MediaWiki

SysMO project: “Systems Biology of a genetically engineered Pseudomonas fluorescens with inducible exopolysaccharide production: analysis of the dynamics and robustness of metabolic networks.”

Alginate Production in Pseudomonas Fluorescens

Pseudomonas fluorescens are unicellular bacteria with an extremely versatile metabolism as depicted in Fig. 1. The species is relevant because it is involved in several applications such as plant growth, antibiotics production and milk spoilage.

Fig. 1: Central metabolism of Pseudomonas fluorescens.

With a particular view to exopolysaccharide alginate biosynthesis, this SysMO research project systematically explores the dynamics and robustness of metabolic networks in genetically engineered P. fluorescens bacteria. Alginate production is controlled by the addition of external inducers. Network responses from different levels of induction are collected and analyzed. The resulting information is used to accurately model the metabolic network of P. fluorescens.

The model also applies novel Artificial Intelligence and Evolutionary Computation algorithms to identify gene-knockout targets that affect alginate production. The project applies both a top-down and a bottom-up approach to Systems Biology. The top-down approach involves the analysis of a large quantity of data. The bottom-up approach involves the construction of a genome-scale metabolic model based on the genomic and biochemical information.

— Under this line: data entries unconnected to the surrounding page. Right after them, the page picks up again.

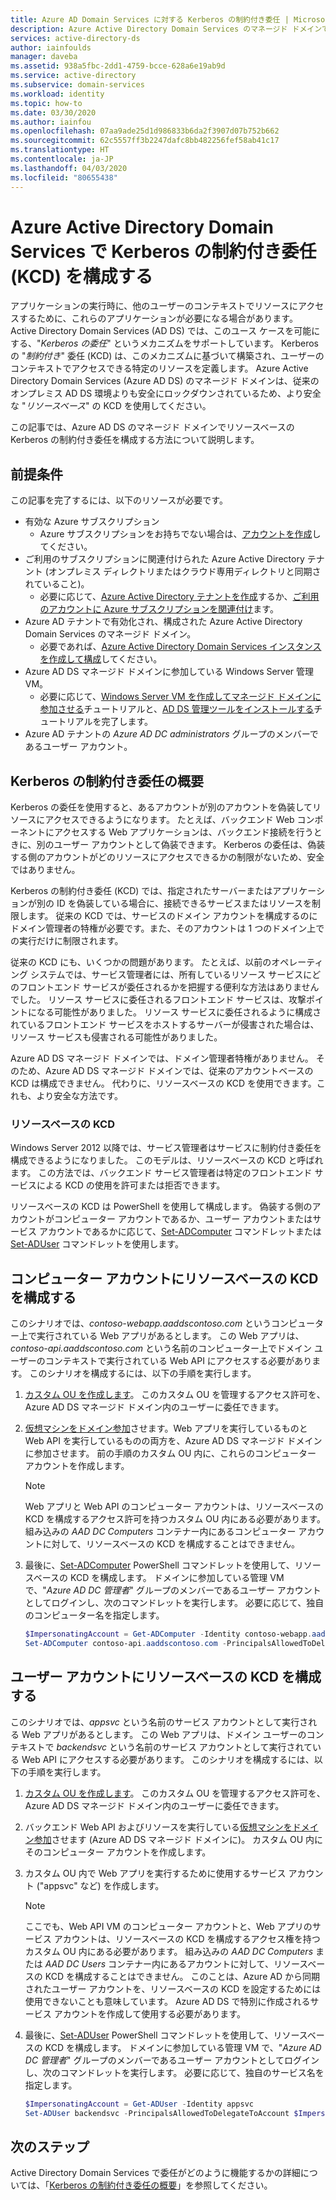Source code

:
 ```yaml
---
title: Azure AD Domain Services に対する Kerberos の制約付き委任 | Microsoft Docs
description: Azure Active Directory Domain Services のマネージド ドメインでリソースベースの Kerberos の制約付き委任 (KCD) を有効にする方法を説明します。
services: active-directory-ds
author: iainfoulds
manager: daveba
ms.assetid: 938a5fbc-2dd1-4759-bcce-628a6e19ab9d
ms.service: active-directory
ms.subservice: domain-services
ms.workload: identity
ms.topic: how-to
ms.date: 03/30/2020
ms.author: iainfou
ms.openlocfilehash: 07aa9ade25d1d986833b6da2f3907d07b752b662
ms.sourcegitcommit: 62c5557ff3b2247dafc8bb482256fef58ab41c17
ms.translationtype: HT
ms.contentlocale: ja-JP
ms.lasthandoff: 04/03/2020
ms.locfileid: "80655438"
---
```

# <a name="configure-kerberos-constrained-delegation-kcd-in-azure-active-directory-domain-services"></a>Azure Active Directory Domain Services で Kerberos の制約付き委任 (KCD) を構成する

アプリケーションの実行時に、他のユーザーのコンテキストでリソースにアクセスするために、これらのアプリケーションが必要になる場合があります。 Active Directory Domain Services (AD DS) では、このユース ケースを可能にする、"*Kerberos の委任*" というメカニズムをサポートしています。 Kerberos の "*制約付き*" 委任 (KCD) は、このメカニズムに基づいて構築され、ユーザーのコンテキストでアクセスできる特定のリソースを定義します。 Azure Active Directory Domain Services (Azure AD DS) のマネージド ドメインは、従来のオンプレミス AD DS 環境よりも安全にロックダウンされているため、より安全な "*リソースベース*" の KCD を使用してください。

この記事では、Azure AD DS のマネージド ドメインでリソースベースの Kerberos の制約付き委任を構成する方法について説明します。

## <a name="prerequisites"></a>前提条件

この記事を完了するには、以下のリソースが必要です。

* 有効な Azure サブスクリプション
    * Azure サブスクリプションをお持ちでない場合は、[アカウントを作成](https://azure.microsoft.com/free/?WT.mc_id=A261C142F)してください。
* ご利用のサブスクリプションに関連付けられた Azure Active Directory テナント (オンプレミス ディレクトリまたはクラウド専用ディレクトリと同期されていること)。
    * 必要に応じて、[Azure Active Directory テナントを作成][create-azure-ad-tenant]するか、[ご利用のアカウントに Azure サブスクリプションを関連付け][associate-azure-ad-tenant]ます。
* Azure AD テナントで有効化され、構成された Azure Active Directory Domain Services のマネージド ドメイン。
    * 必要であれば、[Azure Active Directory Domain Services インスタンスを作成して構成][create-azure-ad-ds-instance]してください。
* Azure AD DS マネージド ドメインに参加している Windows Server 管理 VM。
    * 必要に応じて、[Windows Server VM を作成してマネージド ドメインに参加させる][create-join-windows-vm]チュートリアルと、[AD DS 管理ツールをインストールする][tutorial-create-management-vm]チュートリアルを完了します。
* Azure AD テナントの *Azure AD DC administrators* グループのメンバーであるユーザー アカウント。

## <a name="kerberos-constrained-delegation-overview"></a>Kerberos の制約付き委任の概要

Kerberos の委任を使用すると、あるアカウントが別のアカウントを偽装してリソースにアクセスできるようになります。 たとえば、バックエンド Web コンポーネントにアクセスする Web アプリケーションは、バックエンド接続を行うときに、別のユーザー アカウントとして偽装できます。 Kerberos の委任は、偽装する側のアカウントがどのリソースにアクセスできるかの制限がないため、安全ではありません。

Kerberos の制約付き委任 (KCD) では、指定されたサーバーまたはアプリケーションが別の ID を偽装している場合に、接続できるサービスまたはリソースを制限します。 従来の KCD では、サービスのドメイン アカウントを構成するのにドメイン管理者の特権が必要です。また、そのアカウントは 1 つのドメイン上での実行だけに制限されます。

従来の KCD にも、いくつかの問題があります。 たとえば、以前のオペレーティング システムでは、サービス管理者には、所有しているリソース サービスにどのフロントエンド サービスが委任されるかを把握する便利な方法はありませんでした。 リソース サービスに委任されるフロントエンド サービスは、攻撃ポイントになる可能性がありました。 リソース サービスに委任されるように構成されているフロントエンド サービスをホストするサーバーが侵害された場合は、リソース サービスも侵害される可能性がありました。

Azure AD DS マネージド ドメインでは、ドメイン管理者特権がありません。 そのため、Azure AD DS マネージド ドメインでは、従来のアカウントベースの KCD は構成できません。 代わりに、リソースベースの KCD を使用できます。これも、より安全な方法です。

### <a name="resource-based-kcd"></a>リソースベースの KCD

Windows Server 2012 以降では、サービス管理者はサービスに制約付き委任を構成できるようになりました。 このモデルは、リソースベースの KCD と呼ばれます。 この方法では、バックエンド サービス管理者は特定のフロントエンド サービスによる KCD の使用を許可または拒否できます。

リソースベースの KCD は PowerShell を使用して構成します。 偽装する側のアカウントがコンピューター アカウントであるか、ユーザー アカウントまたはサービス アカウントであるかに応じて、[Set-ADComputer][Set-ADComputer] コマンドレットまたは [Set-ADUser][Set-ADUser] コマンドレットを使用します。

## <a name="configure-resource-based-kcd-for-a-computer-account"></a>コンピューター アカウントにリソースベースの KCD を構成する

このシナリオでは、*contoso-webapp.aaddscontoso.com* というコンピューター上で実行されている Web アプリがあるとします。 この Web アプリは、*contoso-api.aaddscontoso.com* という名前のコンピューター上でドメイン ユーザーのコンテキストで実行されている Web API にアクセスする必要があります。 このシナリオを構成するには、以下の手順を実行します。

1. [カスタム OU を作成します](create-ou.md)。 このカスタム OU を管理するアクセス許可を、Azure AD DS マネージド ドメイン内のユーザーに委任できます。
1. [仮想マシンをドメイン参加][create-join-windows-vm]させます。Web アプリを実行しているものと Web API を実行しているものの両方を、Azure AD DS マネージド ドメインに参加させます。 前の手順のカスタム OU 内に、これらのコンピューター アカウントを作成します。

    > [!NOTE]
    > Web アプリと Web API のコンピューター アカウントは、リソースベースの KCD を構成するアクセス許可を持つカスタム OU 内にある必要があります。 組み込みの *AAD DC Computers* コンテナー内にあるコンピューター アカウントに対して、リソースベースの KCD を構成することはできません。

1. 最後に、[Set-ADComputer][Set-ADComputer] PowerShell コマンドレットを使用して、リソースベースの KCD を構成します。 ドメインに参加している管理 VM で、"*Azure AD DC 管理者*" グループのメンバーであるユーザー アカウントとしてログインし、次のコマンドレットを実行します。 必要に応じて、独自のコンピューター名を指定します。
    
    ```powershell
    $ImpersonatingAccount = Get-ADComputer -Identity contoso-webapp.aaddscontoso.com
    Set-ADComputer contoso-api.aaddscontoso.com -PrincipalsAllowedToDelegateToAccount $ImpersonatingAccount
    ```

## <a name="configure-resource-based-kcd-for-a-user-account"></a>ユーザー アカウントにリソースベースの KCD を構成する

このシナリオでは、*appsvc* という名前のサービス アカウントとして実行される Web アプリがあるとします。 この Web アプリは、ドメイン ユーザーのコンテキストで *backendsvc* という名前のサービス アカウントとして実行されている Web API にアクセスする必要があります。 このシナリオを構成するには、以下の手順を実行します。

1. [カスタム OU を作成します](create-ou.md)。 このカスタム OU を管理するアクセス許可を、Azure AD DS マネージド ドメイン内のユーザーに委任できます。
1. バックエンド Web API およびリソースを実行している[仮想マシンをドメイン参加][create-join-windows-vm]させます (Azure AD DS マネージド ドメインに)。 カスタム OU 内にそのコンピューター アカウントを作成します。
1. カスタム OU 内で Web アプリを実行するために使用するサービス アカウント ("appsvc" など) を作成します。

    > [!NOTE]
    > ここでも、Web API VM のコンピューター アカウントと、Web アプリのサービス アカウントは、リソースベースの KCD を構成するアクセス権を持つカスタム OU 内にある必要があります。 組み込みの *AAD DC Computers* または *AAD DC Users* コンテナー内にあるアカウントに対して、リソースベースの KCD を構成することはできません。 このことは、Azure AD から同期されたユーザー アカウントを、リソースベースの KCD を設定するためには使用できないことも意味しています。 Azure AD DS で特別に作成されるサービス アカウントを作成して使用する必要があります。

1. 最後に、[Set-ADUser][Set-ADUser] PowerShell コマンドレットを使用して、リソースベースの KCD を構成します。 ドメインに参加している管理 VM で、"*Azure AD DC 管理者*" グループのメンバーであるユーザー アカウントとしてログインし、次のコマンドレットを実行します。 必要に応じて、独自のサービス名を指定します。

    ```powershell
    $ImpersonatingAccount = Get-ADUser -Identity appsvc
    Set-ADUser backendsvc -PrincipalsAllowedToDelegateToAccount $ImpersonatingAccount
    ```

## <a name="next-steps"></a>次のステップ

Active Directory Domain Services で委任がどのように機能するかの詳細については、「[Kerberos の制約付き委任の概要][kcd-technet]」を参照してください。

<!-- INTERNAL LINKS -->
[create-azure-ad-tenant]: ../active-directory/fundamentals/sign-up-organization.md
[associate-azure-ad-tenant]: ../active-directory/fundamentals/active-directory-how-subscriptions-associated-directory.md
[create-azure-ad-ds-instance]: tutorial-create-instance.md
[create-join-windows-vm]: join-windows-vm.md
[tutorial-create-management-vm]: tutorial-create-management-vm.md
[Set-ADComputer]: /powershell/module/addsadministration/set-adcomputer
[Set-ADUser]: /powershell/module/addsadministration/set-aduser

<!-- EXTERNAL LINKS -->
[kcd-technet]: https://technet.microsoft.com/library/jj553400.aspx

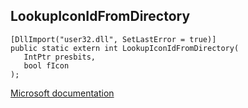 ## LookupIconIdFromDirectory

```
[DllImport("user32.dll", SetLastError = true)]
public static extern int LookupIconIdFromDirectory(
   IntPtr presbits,
   bool fIcon
);
```

[Microsoft documentation](https://docs.microsoft.com/en-us/windows/win32/api/winuser/nf-winuser-lookupiconidfromdirectory)
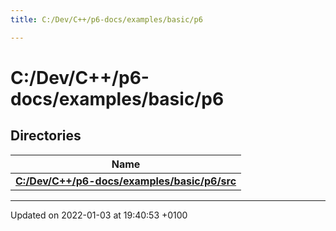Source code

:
 ```yaml
---
title: C:/Dev/C++/p6-docs/examples/basic/p6

---
```


# C:/Dev/C++/p6-docs/examples/basic/p6



## Directories

| Name           |
| -------------- |
| **[C:/Dev/C++/p6-docs/examples/basic/p6/src](/api/Files/dir_a167643325b6457a5b7a77d5d3220d97#dir-c:/dev/c++/p6-docs/examples/basic/p6/src)**  |






-------------------------------

Updated on 2022-01-03 at 19:40:53 +0100
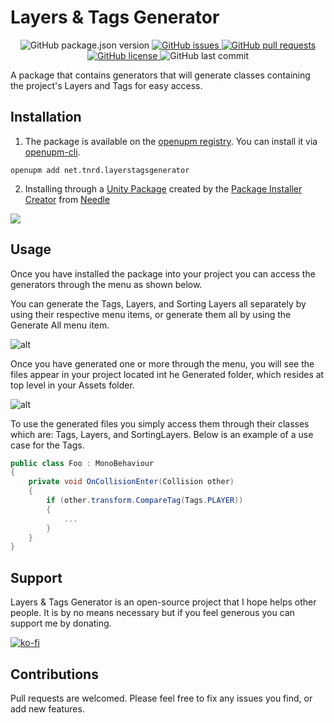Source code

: # Layers & Tags Generator

<p align="center">
	<img alt="GitHub package.json version" src ="https://img.shields.io/github/package-json/v/Thundernerd/Unity3D-LayersTagsGenerator" />
	<a href="https://github.com/Thundernerd/Unity3D-LayersTagsGenerator/issues">
		<img alt="GitHub issues" src ="https://img.shields.io/github/issues/Thundernerd/Unity3D-LayersTagsGenerator" />
	</a>
	<a href="https://github.com/Thundernerd/Unity3D-LayersTagsGenerator/pulls">
		<img alt="GitHub pull requests" src ="https://img.shields.io/github/issues-pr/Thundernerd/Unity3D-LayersTagsGenerator" />
	</a>
	<a href="https://github.com/Thundernerd/Unity3D-LayersTagsGenerator/blob/master/LICENSE.md">
		<img alt="GitHub license" src ="https://img.shields.io/github/license/Thundernerd/Unity3D-LayersTagsGenerator" />
	</a>
	<img alt="GitHub last commit" src ="https://img.shields.io/github/last-commit/Thundernerd/Unity3D-LayersTagsGenerator" />
</p>

A package that contains generators that will generate classes containing the project's Layers and Tags for easy access.

## Installation
1. The package is available on the [openupm registry](https://openupm.com). You can install it via [openupm-cli](https://github.com/openupm/openupm-cli).
```
openupm add net.tnrd.layerstagsgenerator
```
2. Installing through a [Unity Package](http://package-installer.glitch.me/v1/installer/package.openupm.com/net.tnrd.layerstagsgenerator?registry=https://package.openupm.com) created by the [Package Installer Creator](https://package-installer.glitch.me) from [Needle](https://needle.tools)

[<img src="https://img.shields.io/badge/-Download-success?style=for-the-badge"/>](http://package-installer.glitch.me/v1/installer/package.openupm.com/net.tnrd.layerstagsgenerator?registry=https://package.openupm.com)

## Usage

Once you have installed the package into your project you can access the generators through the menu as shown below.

You can generate the Tags, Layers, and Sorting Layers all separately by using their respective menu items, or generate them all by using the Generate All menu item.


![alt](./~Documentation/menu_items.png)


Once you have generated one or more through the menu, you will see the files appear in your project located int he Generated folder, which resides at top level in your Assets folder.

![alt](./~Documentation/generated_files.png)

To use the generated files you simply access them through their classes which are: Tags, Layers, and SortingLayers.
Below is an example of a use case for the Tags. 

```c#
public class Foo : MonoBehaviour
{
    private void OnCollisionEnter(Collision other)
    {
        if (other.transform.CompareTag(Tags.PLAYER))
        {
            ...
        }
    }
}
```

## Support
Layers & Tags Generator is an open-source project that I hope helps other people. It is by no means necessary but if you feel generous you can support me by donating.

[![ko-fi](https://www.ko-fi.com/img/githubbutton_sm.svg)](https://ko-fi.com/J3J11GEYY)

## Contributions
Pull requests are welcomed. Please feel free to fix any issues you find, or add new features.

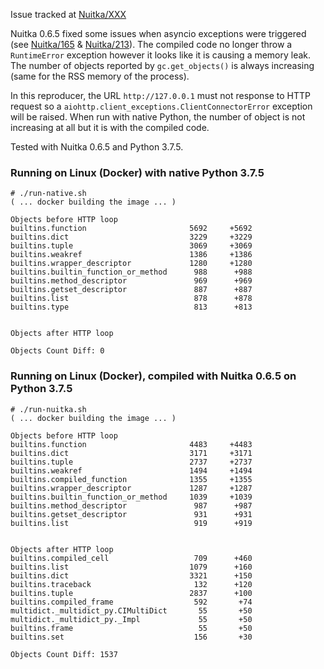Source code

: Issue tracked at [Nuitka/XXX](https://github.com/Nuitka/Nuitka/issues/XXX)

Nuitka 0.6.5 fixed some issues when asyncio exceptions were triggered (see [Nuitka/165](https://github.com/Nuitka/Nuitka/issues/165) & [Nuitka/213](https://github.com/Nuitka/Nuitka/issues/213)). The compiled code no longer throw a `RuntimeError` exception however it looks like it is causing a memory leak. The number of objects reported by `gc.get_objects()` is always increasing (same for the RSS memory of the process).

In this reproducer, the URL `http://127.0.0.1` must not response to HTTP request so a `aiohttp.client_exceptions.ClientConnectorError` exception will be raised. When run with native Python, the number of object is not increasing at all but it is with the compiled code.

Tested with Nuitka 0.6.5 and Python 3.7.5.

### Running on Linux (Docker) with native Python 3.7.5

```
# ./run-native.sh
( ... docker building the image ... )

Objects before HTTP loop
builtins.function                       5692     +5692
builtins.dict                           3229     +3229
builtins.tuple                          3069     +3069
builtins.weakref                        1386     +1386
builtins.wrapper_descriptor             1280     +1280
builtins.builtin_function_or_method      988      +988
builtins.method_descriptor               969      +969
builtins.getset_descriptor               887      +887
builtins.list                            878      +878
builtins.type                            813      +813


Objects after HTTP loop

Objects Count Diff: 0
```

### Running on Linux (Docker), compiled with Nuitka 0.6.5 on Python 3.7.5

```
# ./run-nuitka.sh
( ... docker building the image ... )

Objects before HTTP loop
builtins.function                       4483     +4483
builtins.dict                           3171     +3171
builtins.tuple                          2737     +2737
builtins.weakref                        1494     +1494
builtins.compiled_function              1355     +1355
builtins.wrapper_descriptor             1287     +1287
builtins.builtin_function_or_method     1039     +1039
builtins.method_descriptor               987      +987
builtins.getset_descriptor               931      +931
builtins.list                            919      +919


Objects after HTTP loop
builtins.compiled_cell                   709      +460
builtins.list                           1079      +160
builtins.dict                           3321      +150
builtins.traceback                       132      +120
builtins.tuple                          2837      +100
builtins.compiled_frame                  592       +74
multidict._multidict_py.CIMultiDict       55       +50
multidict._multidict_py._Impl             55       +50
builtins.frame                            55       +50
builtins.set                             156       +30

Objects Count Diff: 1537
```
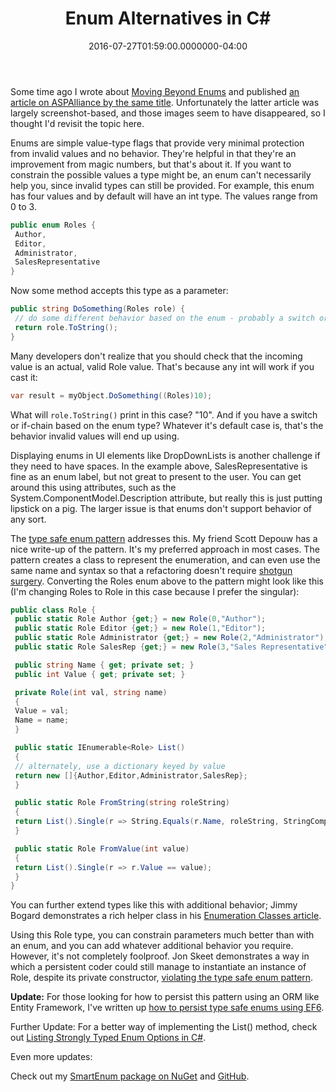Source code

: ﻿---
title: Enum Alternatives in C#
date: "2016-07-27T01:59:00.0000000-04:00"
description: Some time ago I wrote about Moving Beyond Enums and published an
featuredImage: /img/enum.png
---

Some time ago I wrote about [Moving Beyond Enums](http://ardalis.com/moving-beyond-enums) and published [an article on ASPAlliance by the same title](http://aspalliance.com/2075_Moving_Beyond_Enumerations). Unfortunately the latter article was largely screenshot-based, and those images seem to have disappeared, so I thought I'd revisit the topic here.

Enums are simple value-type flags that provide very minimal protection from invalid values and no behavior. They're helpful in that they're an improvement from magic numbers, but that's about it. If you want to constrain the possible values a type might be, an enum can't necessarily help you, since invalid types can still be provided. For example, this enum has four values and by default will have an int type. The values range from 0 to 3.

```csharp
public enum Roles {
 Author,
 Editor,
 Administrator,
 SalesRepresentative
}
```

Now some method accepts this type as a parameter:

```csharp
public string DoSomething(Roles role) {
 // do some different behavior based on the enum - probably a switch or if chain here
 return role.ToString();
}
```

Many developers don't realize that you should check that the incoming value is an actual, valid Role value. That's because any int will work if you cast it:

```csharp
var result = myObject.DoSomething((Roles)10);
```

What will `role.ToString()` print in this case? "10". And if you have a switch or if-chain based on the enum type? Whatever it's default case is, that's the behavior invalid values will end up using.

Displaying enums in UI elements like DropDownLists is another challenge if they need to have spaces. In the example above, SalesRepresentative is fine as an enum label, but not great to present to the user. You can get around this using attributes, such as the System.ComponentModel.Description attribute, but really this is just putting lipstick on a pig. The larger issue is that enums don't support behavior of any sort.

The [type safe enum pattern](http://blog.falafel.com/introducing-type-safe-enum-pattern/) addresses this. My friend Scott Depouw has a nice write-up of the pattern. It's my preferred approach in most cases. The pattern creates a class to represent the enumeration, and can even use the same name and syntax so that a refactoring doesn't require [shotgun surgery](https://www.pluralsight.com/courses/refactoring-fundamentals). Converting the Roles enum above to the pattern might look like this (I'm changing Roles to Role in this case because I prefer the singular):

```csharp
public class Role {
 public static Role Author {get;} = new Role(0,"Author");
 public static Role Editor {get;} = new Role(1,"Editor");
 public static Role Administrator {get;} = new Role(2,"Administrator");
 public static Role SalesRep {get;} = new Role(3,"Sales Representative");

 public string Name { get; private set; }
 public int Value { get; private set; }

 private Role(int val, string name)
 {
 Value = val;
 Name = name;
 }

 public static IEnumerable<Role> List()
 {
 // alternately, use a dictionary keyed by value
 return new []{Author,Editor,Administrator,SalesRep};
 }

 public static Role FromString(string roleString)
 {
 return List().Single(r => String.Equals(r.Name, roleString, StringComparison.OrdinalIgnoreCase));
 }

 public static Role FromValue(int value)
 {
 return List().Single(r => r.Value == value);
 }
}
```

You can further extend types like this with additional behavior; Jimmy Bogard demonstrates a rich helper class in his [Enumeration Classes article](https://lostechies.com/jimmybogard/2008/08/12/enumeration-classes/).

Using this Role type, you can constrain parameters much better than with an enum, and you can add whatever additional behavior you require. However, it's not completely foolproof. Jon Skeet demonstrates a way in which a persistent coder could still manage to instantiate an instance of Role, despite its private constructor, [violating the type safe enum pattern](https://codeblog.jonskeet.uk/2014/10/23/violating-the-smart-enum-pattern-in-c/).

**Update:** For those looking for how to persist this pattern using an ORM like Entity Framework, I've written up [how to persist type safe enums using EF6](/persisting-the-type-safe-enum-pattern-with-ef-6).

Further Update: For a better way of implementing the List() method, check out [Listing Strongly Typed Enum Options in C#](https://ardalis.com/listing-strongly-typed-enum-options-in-c).

Even more updates:

Check out my [SmartEnum package on NuGet](https://www.nuget.org/packages/Ardalis.SmartEnum) and [GitHub](https://github.com/ardalis/SmartEnum).

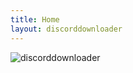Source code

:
 ```yaml
---
title: Home
layout: discorddownloader
---
```


![discorddownloader](https://raw.githubusercontent.com/simoniz0r/discorddownloader/master/Screenshot.png)
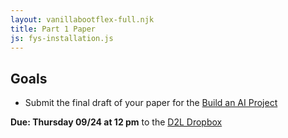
 ```yaml
---
layout: vanillabootflex-full.njk
title: Part 1 Paper
js: fys-installation.js
---
```


## Goals

- Submit the final draft of your paper for the [Build an AI Project](#)

**Due: Thursday 09/24 at 12 pm** to the [D2L Dropbox](https://d2l.mountunion.edu/d2l/le/content/35016/viewContent/401160/View?ou=35016)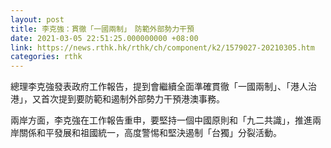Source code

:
 ```yaml
---
layout: post
title: 李克強：貫徹「一國兩制」　防範外部勢力干預
date: 2021-03-05 22:51:25.000000000 +08:00
link: https://news.rthk.hk/rthk/ch/component/k2/1579027-20210305.htm
categories: rthk
---
```


總理李克強發表政府工作報告，提到會繼續全面準確貫徹「一國兩制」、「港人治港」，又首次提到要防範和遏制外部勢力干預港澳事務。

兩岸方面，李克強在工作報告重申，要堅持一個中國原則和「九二共識」，推進兩岸關係和平發展和祖國統一，高度警惕和堅決遏制「台獨」分裂活動。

As one of its eleven research projects, this project is supported by the SysMO research consortium.

Systems Biology of Microorganisms: what is SysMO?

SysMO is a multidisciplinary research consortium that builds on the strength of research expertise and funding from six European countries. The project transcends national boundaries with partners from Austria, Germany, The Netherlands, Norway, United Kingdom and Spain. The objective is to systematically study and understand the dynamic molecular process of unicellular microorganisms. The intended outcome is the synthesis of this molecular process into comprehensive computerized mathematical models.